- _EXTRACTED RECORDS_
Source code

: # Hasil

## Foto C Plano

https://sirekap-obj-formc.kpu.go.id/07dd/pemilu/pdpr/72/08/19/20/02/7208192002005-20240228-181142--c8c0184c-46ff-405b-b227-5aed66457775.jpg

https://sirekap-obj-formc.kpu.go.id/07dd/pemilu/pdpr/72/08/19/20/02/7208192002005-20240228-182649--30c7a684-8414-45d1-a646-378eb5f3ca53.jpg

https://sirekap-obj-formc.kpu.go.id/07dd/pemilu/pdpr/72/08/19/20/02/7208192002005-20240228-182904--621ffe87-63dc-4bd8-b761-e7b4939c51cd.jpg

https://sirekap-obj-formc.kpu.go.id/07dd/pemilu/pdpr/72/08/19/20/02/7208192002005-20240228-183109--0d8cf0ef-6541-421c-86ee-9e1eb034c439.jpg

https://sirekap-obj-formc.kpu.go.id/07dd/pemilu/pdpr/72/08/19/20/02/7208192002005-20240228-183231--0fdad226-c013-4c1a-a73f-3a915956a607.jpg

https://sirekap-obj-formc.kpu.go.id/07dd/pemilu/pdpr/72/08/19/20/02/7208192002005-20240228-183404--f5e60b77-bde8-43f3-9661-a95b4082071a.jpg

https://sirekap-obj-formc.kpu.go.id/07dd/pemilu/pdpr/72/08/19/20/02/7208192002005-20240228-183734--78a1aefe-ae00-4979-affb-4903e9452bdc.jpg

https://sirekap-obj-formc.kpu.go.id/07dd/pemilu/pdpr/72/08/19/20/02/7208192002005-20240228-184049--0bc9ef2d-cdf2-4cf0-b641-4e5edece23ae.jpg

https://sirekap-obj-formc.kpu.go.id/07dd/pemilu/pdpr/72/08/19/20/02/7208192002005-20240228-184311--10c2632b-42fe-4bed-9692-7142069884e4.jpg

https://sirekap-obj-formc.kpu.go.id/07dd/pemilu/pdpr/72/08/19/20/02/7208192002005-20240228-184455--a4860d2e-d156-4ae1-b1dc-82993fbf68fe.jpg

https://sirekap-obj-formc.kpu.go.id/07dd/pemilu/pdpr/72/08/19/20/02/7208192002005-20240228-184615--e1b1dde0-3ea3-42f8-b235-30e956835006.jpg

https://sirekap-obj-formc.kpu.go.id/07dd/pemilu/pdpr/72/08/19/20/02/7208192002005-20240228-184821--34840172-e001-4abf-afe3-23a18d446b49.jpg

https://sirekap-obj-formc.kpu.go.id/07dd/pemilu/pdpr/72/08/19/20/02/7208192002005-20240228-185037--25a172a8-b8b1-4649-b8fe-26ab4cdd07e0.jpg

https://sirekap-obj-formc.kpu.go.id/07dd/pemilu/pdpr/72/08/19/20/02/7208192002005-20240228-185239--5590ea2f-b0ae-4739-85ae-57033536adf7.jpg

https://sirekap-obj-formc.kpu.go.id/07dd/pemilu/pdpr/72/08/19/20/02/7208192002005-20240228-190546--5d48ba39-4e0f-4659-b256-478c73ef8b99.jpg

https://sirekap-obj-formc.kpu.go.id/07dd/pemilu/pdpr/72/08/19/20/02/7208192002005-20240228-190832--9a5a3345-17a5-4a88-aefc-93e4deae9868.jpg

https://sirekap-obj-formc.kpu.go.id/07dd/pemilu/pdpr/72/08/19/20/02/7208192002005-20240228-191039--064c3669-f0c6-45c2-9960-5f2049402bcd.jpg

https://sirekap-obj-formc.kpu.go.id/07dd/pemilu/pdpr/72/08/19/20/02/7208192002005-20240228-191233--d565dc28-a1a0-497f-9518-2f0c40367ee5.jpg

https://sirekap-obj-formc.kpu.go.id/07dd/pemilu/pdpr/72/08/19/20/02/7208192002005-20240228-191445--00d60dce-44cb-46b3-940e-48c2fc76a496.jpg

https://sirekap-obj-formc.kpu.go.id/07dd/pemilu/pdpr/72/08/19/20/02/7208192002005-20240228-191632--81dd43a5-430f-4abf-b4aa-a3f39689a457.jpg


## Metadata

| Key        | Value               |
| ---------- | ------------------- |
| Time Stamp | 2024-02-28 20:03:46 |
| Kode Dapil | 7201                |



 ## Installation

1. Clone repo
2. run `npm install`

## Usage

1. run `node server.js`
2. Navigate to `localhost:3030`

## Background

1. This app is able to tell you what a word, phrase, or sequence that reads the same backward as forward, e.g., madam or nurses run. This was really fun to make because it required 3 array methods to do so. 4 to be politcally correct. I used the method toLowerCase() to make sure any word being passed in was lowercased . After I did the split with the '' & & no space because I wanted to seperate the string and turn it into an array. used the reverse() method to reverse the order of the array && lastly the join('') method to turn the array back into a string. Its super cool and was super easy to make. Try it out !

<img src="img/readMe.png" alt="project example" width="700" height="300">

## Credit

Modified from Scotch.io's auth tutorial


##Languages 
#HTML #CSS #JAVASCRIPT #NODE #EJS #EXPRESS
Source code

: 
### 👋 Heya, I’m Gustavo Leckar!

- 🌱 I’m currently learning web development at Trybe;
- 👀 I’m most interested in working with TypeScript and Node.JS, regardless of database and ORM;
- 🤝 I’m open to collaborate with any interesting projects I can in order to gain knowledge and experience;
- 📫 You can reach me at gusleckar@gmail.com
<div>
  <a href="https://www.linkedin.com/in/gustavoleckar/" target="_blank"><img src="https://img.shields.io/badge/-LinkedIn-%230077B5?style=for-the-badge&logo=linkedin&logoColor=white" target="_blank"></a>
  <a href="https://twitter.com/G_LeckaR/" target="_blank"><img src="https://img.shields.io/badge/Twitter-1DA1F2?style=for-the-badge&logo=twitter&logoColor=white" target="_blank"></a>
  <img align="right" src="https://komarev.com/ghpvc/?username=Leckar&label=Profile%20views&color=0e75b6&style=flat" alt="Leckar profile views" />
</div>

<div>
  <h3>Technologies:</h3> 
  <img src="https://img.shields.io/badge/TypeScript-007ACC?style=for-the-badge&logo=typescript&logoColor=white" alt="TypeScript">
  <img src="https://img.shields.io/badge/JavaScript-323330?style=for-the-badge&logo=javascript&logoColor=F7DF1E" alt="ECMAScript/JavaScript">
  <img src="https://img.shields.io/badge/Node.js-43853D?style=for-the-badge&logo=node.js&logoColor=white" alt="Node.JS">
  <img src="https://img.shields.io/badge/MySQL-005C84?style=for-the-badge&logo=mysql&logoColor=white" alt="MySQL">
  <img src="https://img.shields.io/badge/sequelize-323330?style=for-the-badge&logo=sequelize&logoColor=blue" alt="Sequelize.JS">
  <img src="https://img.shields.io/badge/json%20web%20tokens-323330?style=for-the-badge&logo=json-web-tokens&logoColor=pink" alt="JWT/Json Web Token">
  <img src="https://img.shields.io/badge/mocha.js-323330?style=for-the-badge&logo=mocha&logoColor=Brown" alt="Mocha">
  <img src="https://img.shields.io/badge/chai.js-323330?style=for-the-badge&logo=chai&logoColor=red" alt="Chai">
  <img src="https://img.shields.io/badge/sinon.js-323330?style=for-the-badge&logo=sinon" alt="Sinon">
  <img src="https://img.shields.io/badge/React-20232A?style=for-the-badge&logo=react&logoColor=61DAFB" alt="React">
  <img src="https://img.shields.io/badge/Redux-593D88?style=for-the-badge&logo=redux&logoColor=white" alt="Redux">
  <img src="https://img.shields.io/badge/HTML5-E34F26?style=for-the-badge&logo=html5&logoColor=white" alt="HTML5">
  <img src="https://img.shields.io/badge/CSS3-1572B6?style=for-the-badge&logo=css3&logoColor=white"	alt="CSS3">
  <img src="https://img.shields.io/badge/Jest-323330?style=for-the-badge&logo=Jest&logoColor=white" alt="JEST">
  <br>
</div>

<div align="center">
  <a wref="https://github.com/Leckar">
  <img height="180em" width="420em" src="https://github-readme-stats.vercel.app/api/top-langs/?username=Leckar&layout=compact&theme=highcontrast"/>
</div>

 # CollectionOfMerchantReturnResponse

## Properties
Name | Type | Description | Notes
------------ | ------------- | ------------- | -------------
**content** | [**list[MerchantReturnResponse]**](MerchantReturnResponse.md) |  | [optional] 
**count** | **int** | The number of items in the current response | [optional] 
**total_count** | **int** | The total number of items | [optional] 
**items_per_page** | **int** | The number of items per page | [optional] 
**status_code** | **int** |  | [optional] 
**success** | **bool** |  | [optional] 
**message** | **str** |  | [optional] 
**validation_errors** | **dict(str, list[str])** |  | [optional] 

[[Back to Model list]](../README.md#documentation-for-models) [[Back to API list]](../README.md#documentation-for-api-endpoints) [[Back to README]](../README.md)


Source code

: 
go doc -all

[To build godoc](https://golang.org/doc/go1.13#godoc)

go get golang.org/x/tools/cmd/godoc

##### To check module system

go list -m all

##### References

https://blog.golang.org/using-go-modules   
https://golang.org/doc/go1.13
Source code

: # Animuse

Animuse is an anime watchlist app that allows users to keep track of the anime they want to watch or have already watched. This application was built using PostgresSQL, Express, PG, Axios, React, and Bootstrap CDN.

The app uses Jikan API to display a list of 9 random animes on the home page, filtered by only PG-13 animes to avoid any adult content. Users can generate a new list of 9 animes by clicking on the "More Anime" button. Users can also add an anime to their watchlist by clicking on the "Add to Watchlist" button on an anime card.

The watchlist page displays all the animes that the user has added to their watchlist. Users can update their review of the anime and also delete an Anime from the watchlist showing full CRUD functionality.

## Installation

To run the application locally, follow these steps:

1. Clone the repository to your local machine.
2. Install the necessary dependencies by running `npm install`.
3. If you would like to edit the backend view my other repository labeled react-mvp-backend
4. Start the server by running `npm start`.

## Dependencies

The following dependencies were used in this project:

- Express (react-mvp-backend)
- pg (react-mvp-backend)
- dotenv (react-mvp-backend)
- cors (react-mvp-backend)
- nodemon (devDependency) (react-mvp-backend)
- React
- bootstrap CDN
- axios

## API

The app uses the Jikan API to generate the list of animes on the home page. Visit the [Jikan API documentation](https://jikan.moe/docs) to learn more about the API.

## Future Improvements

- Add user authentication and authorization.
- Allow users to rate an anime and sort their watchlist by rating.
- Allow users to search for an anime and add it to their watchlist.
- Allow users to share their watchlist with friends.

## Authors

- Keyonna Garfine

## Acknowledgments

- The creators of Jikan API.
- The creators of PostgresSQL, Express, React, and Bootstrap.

- _EXERCISE INSTRUCTIONS_
What do the lines above say from the one containing "##### References" down to the one containing "The following dependencies"? Return them exactly, both end lines included, and only them.

- _EXERCISE ANSWER_
##### References

https://blog.golang.org/using-go-modules   
https://golang.org/doc/go1.13
Source code

: # Animuse

Animuse is an anime watchlist app that allows users to keep track of the anime they want to watch or have already watched. This application was built using PostgresSQL, Express, PG, Axios, React, and Bootstrap CDN.

The app uses Jikan API to display a list of 9 random animes on the home page, filtered by only PG-13 animes to avoid any adult content. Users can generate a new list of 9 animes by clicking on the "More Anime" button. Users can also add an anime to their watchlist by clicking on the "Add to Watchlist" button on an anime card.

The watchlist page displays all the animes that the user has added to their watchlist. Users can update their review of the anime and also delete an Anime from the watchlist showing full CRUD functionality.

## Installation

To run the application locally, follow these steps:

1. Clone the repository to your local machine.
2. Install the necessary dependencies by running `npm install`.
3. If you would like to edit the backend view my other repository labeled react-mvp-backend
4. Start the server by running `npm start`.

## Dependencies

The following dependencies were used in this project:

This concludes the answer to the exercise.